BEGIN DATA

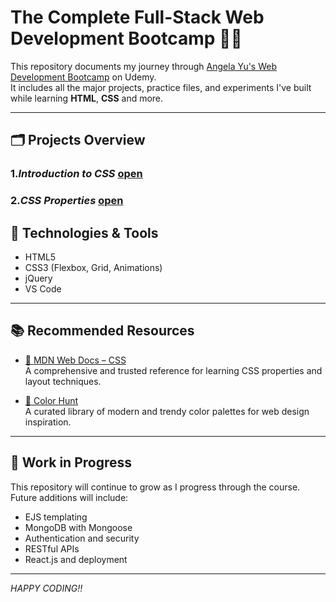 # The Complete Full-Stack Web Development Bootcamp 🧑‍💻

This repository documents my journey through [Angela Yu's Web Development Bootcamp](https://www.udemy.com/course/the-complete-web-development-bootcamp/) on Udemy.  
It includes all the major projects, practice files, and experiments I've built while learning **HTML**, **CSS** and more.

---

## 🗂️ Projects Overview

### 1.*Introduction to CSS* [open](https://github.com/Shreya-Sikder/Udemy-WebDevelopment/tree/main/Basics%20of%20CSS)
### 2.*CSS Properties* [open](https://github.com/Shreya-Sikder/Udemy-WebDevelopment/tree/main/CSS%20Properties)

## 🧰 Technologies & Tools

- HTML5  
- CSS3 (Flexbox, Grid, Animations)  
- jQuery  
- VS Code  

---

## 📚 Recommended Resources

- [📘 MDN Web Docs – CSS](https://developer.mozilla.org/en-US/docs/Web/CSS)  
  A comprehensive and trusted reference for learning CSS properties and layout techniques.

- [🎨 Color Hunt](https://colorhunt.co/)  
  A curated library of modern and trendy color palettes for web design inspiration.

---

## 🚀 Work in Progress

This repository will continue to grow as I progress through the course.  
Future additions will include:
- EJS templating
- MongoDB with Mongoose
- Authentication and security
- RESTful APIs
- React.js and deployment

---
*HAPPY CODING!!*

END DATA

▶ **TASK ITEM**
What you give back should be exactly the lines of the data above from the line with "### 2.*CSS Properties*" through the line with "A curated library", both of those included, and nothing more.

▶ **RESPONSE**
### 2.*CSS Properties* [open](https://github.com/Shreya-Sikder/Udemy-WebDevelopment/tree/main/CSS%20Properties)

## 🧰 Technologies & Tools

- HTML5  
- CSS3 (Flexbox, Grid, Animations)  
- jQuery  
- VS Code  

---

## 📚 Recommended Resources

- [📘 MDN Web Docs – CSS](https://developer.mozilla.org/en-US/docs/Web/CSS)  
  A comprehensive and trusted reference for learning CSS properties and layout techniques.

- [🎨 Color Hunt](https://colorhunt.co/)  
  A curated library of modern and trendy color palettes for web design inspiration.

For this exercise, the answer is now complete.